Ikatan hidrogen dibagi menjadi dua bagian, yaitu:
a.       Ikatan hidrogen intramolekul yaitu ikatan yang terjadi dalam satu
molekul.
b.       Ikatan hidrogen intermolekul, yaitu ikatan hidrogen yang terjadi antar
molekul-molekul.
c.        Kekuatan  ikatan intermolekul lebih lemah dibanding ikatan
intramolekul. Ikatan hidrogen dapat mempengaruhi sifat-sifat kimia, fisika
senyawa seperti titik didih, titik lebur, kelarutan dalam air, kemampuan
pembentukan kelat dan keasaman. Adapun contohnya, yaitu:
1.      Turunan pirazolon
1-fenil-3-metil-5-pirazolon mempunyai ikatan hidrogen intermolekul dan dapat
membentuk polimer linier dan menghasilkan tenaga ikat antar molekul yang
besar.
2.      Turunan asam hidroksibenzoat
   Asam orto-hidroksibenzoat mempunyai ikatan hidrogen intramolekul dan
secara efektif mengurangi aktivitas gugus OH dan COOH terhadap molekul air
sehingga kelarutan dalam air menurun. Bentuk orto mempunyai keasaman lebih
tinggi dan kemampuan membentuk kelat lebih besar dibandingkan bentuk meta
dan para. Bentuk meta dan para hidroksibenzoat dapat membentuk ikatan
hidrogen intermolekul sehingga mempunyai kelarutan dalam air lebih besar
dibandingkan bentuk orto. Perubahan sifat kimia fisika tersebut berpengaruh
terhadap aktivitas analgesik dan antibakteri turunan hidroksi benzoat.
3.      Turunan ester asam hidroksibanzoat
Metil ester orto-hidroksibenzoat (metil salisilat) dapat membentuk ikatan
hidrogen intramolekul, gugus hidroksi fenol terlindung sehingga efek
antibakterinya lemah. Metil ester para-hidroksibenzoat (nipagin) dapat
membentuk ikatan hidrogen intermolekul. Penggabungan melalui ikatan
hidrogen dapat membentuk senyawa dimer dengan gugus hidroksi fenol masih
bebas sehingga senyawa dapat berfungsi sebagai antibakteri.
4.      Turunan benzotiadiazin dan sulfamilbenzoat
Obat diuretik turunan benzotiadiazin seperti klorotiazid, hidroklorotiazid dan
hidroflumetiazid serta turunan sulfamilbenzoat seperti furosemide dan
klortalidon dapat memberikan efek diuretik karena mengandung gugus sulfamil
bebas yang mampu menduduki sisi aktif enzim sehingga dapat menghambat
enzim karbonik anhydrase melalui mekanisme penghambatan bersaing.

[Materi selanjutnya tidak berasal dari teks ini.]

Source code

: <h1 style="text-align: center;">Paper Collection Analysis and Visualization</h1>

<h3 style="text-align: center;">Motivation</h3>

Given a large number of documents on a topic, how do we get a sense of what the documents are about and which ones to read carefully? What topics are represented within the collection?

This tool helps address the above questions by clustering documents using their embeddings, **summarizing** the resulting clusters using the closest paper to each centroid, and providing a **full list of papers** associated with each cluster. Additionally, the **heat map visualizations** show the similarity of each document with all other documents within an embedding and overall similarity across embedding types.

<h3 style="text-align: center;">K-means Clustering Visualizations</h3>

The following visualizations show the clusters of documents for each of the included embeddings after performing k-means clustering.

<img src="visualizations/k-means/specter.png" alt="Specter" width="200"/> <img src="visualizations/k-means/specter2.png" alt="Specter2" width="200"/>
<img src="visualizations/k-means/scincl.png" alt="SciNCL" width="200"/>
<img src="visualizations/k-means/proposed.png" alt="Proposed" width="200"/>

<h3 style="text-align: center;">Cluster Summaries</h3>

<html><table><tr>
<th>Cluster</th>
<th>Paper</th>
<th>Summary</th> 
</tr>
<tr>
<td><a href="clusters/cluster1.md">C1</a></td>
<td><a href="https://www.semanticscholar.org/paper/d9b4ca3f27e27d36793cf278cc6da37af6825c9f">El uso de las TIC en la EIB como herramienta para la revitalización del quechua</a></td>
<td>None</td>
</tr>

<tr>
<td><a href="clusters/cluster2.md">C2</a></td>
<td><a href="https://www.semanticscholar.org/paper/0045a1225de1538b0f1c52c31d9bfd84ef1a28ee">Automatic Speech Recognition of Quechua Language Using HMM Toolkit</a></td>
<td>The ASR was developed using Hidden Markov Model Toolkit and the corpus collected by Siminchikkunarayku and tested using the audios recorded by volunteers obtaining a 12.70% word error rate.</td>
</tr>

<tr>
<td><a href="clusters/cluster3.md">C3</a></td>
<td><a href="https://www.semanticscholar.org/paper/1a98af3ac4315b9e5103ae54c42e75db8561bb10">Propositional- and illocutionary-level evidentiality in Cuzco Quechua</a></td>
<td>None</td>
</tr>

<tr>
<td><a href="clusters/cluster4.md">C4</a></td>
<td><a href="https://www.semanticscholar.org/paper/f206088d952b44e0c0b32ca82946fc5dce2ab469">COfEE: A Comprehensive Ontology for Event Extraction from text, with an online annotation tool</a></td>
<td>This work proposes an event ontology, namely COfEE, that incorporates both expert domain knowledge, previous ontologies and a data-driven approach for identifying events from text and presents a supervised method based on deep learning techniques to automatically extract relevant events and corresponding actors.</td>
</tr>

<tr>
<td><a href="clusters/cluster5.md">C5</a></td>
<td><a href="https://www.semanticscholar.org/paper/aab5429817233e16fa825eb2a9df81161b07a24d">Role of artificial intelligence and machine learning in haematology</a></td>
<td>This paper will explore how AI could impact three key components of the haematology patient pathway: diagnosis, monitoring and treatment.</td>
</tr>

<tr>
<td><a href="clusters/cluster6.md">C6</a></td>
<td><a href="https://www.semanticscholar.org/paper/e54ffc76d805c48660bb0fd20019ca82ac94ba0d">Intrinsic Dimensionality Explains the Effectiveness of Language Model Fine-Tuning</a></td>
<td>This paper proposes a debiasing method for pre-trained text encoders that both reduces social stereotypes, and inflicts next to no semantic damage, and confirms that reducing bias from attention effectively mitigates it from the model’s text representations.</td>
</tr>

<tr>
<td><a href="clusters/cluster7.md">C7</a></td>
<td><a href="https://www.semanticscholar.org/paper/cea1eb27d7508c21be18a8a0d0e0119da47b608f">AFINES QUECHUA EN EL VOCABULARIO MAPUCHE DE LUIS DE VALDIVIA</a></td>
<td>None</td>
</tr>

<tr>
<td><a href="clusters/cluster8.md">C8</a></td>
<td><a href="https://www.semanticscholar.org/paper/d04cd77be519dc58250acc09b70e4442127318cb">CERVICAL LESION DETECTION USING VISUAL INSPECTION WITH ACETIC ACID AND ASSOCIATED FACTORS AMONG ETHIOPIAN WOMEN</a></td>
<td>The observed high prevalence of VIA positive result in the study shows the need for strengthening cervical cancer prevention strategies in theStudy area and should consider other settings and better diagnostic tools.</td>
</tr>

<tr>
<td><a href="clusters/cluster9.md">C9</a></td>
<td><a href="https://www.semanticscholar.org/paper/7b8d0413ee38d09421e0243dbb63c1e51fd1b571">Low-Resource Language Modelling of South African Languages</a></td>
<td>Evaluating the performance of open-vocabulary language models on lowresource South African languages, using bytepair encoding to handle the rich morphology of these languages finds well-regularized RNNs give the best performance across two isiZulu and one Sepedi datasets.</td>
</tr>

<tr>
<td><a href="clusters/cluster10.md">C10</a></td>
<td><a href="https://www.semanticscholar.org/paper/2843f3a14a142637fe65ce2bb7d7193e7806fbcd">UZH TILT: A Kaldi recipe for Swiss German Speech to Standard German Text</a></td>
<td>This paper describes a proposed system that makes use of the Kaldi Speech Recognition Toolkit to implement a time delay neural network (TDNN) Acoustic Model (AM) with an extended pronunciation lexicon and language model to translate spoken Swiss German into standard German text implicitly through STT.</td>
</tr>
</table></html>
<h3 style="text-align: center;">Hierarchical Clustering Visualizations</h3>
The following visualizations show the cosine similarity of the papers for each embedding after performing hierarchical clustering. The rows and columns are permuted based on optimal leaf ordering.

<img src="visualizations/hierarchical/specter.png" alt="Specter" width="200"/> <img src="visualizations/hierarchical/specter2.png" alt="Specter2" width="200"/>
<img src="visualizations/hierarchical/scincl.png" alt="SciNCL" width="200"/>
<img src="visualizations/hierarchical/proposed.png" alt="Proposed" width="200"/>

Ikatan  hidrogen memegang peranan penting pada proses reproduksi sel. Ikatan
hidrogen juga membantu kestabilan konformasi α-heliks peptida- peptida dan
interaksi pasangan basa khas seperti purin dan pirimidin pada ADN. Obat
antikanker tertentu seperti golongan senyawa pengalkilasi, dapat mengalkilasi
pasangan basa ADN dan mencegah pembentukan ikatan hidrogen sehingga
replikasi normal dari ADN tidak terjadi. Senyawa pengalkilasi dapat mengikat
asam nukleat dan protein secara ireversibel sehingga dapat menghambat proses
biosintesis protein sel dan berfungsi sebagai obat antikanker. Contoh:
mekloretamin, klorambusil, melfalam, siklofosfamid, busulfan, tiotepa,
antibiotika bleomisin dan mitomisin C.
Ikatan Van Der Waals
            Ikatan van der Waals terdapat diantara semua atom , bahkan atom gas
mulia, dan didasarkan atas keterpolaran- pengimbasan asimetri dalam awan
electron atom oleh inti atom tetangganya (yaitu muatan positif). Ini setara
dengan pembentukan terimbas oleh suatu dipole. Namun, meskipun antaraksi
sipol- dipole terimbas itu membentuk tarikan setempat sementara antara kedua
atom itu, antaraksi nonkovalen ini berkurang sangat cepat. Setiap ikatan van der
Waals memberikan energy yang sangat rendah bagi suatu sistem, tetapi
sebagian besar gaya van der Waals dapat menumpuk menjadi energy yang
sangat besar. Dalam membrane fosfolipid, pada ekor hidrokarbon bagian
lipidnya, gugus-gugus –CH2 saling tarik dengan kekuatan kira-kira 33 Kj/mol,
asalkan mereka bertindihan rapat.
Jika ekor fosfolipid ini dipisahkan seccara paksa dengan ikatan rangkap cis atau
dengan rantai alkil bercabang, gaya tarik menarik ini turun sampai 10-12
kJ/mol. Substituent lipofil polar sangat meningkatkan antaraksi van der Waals.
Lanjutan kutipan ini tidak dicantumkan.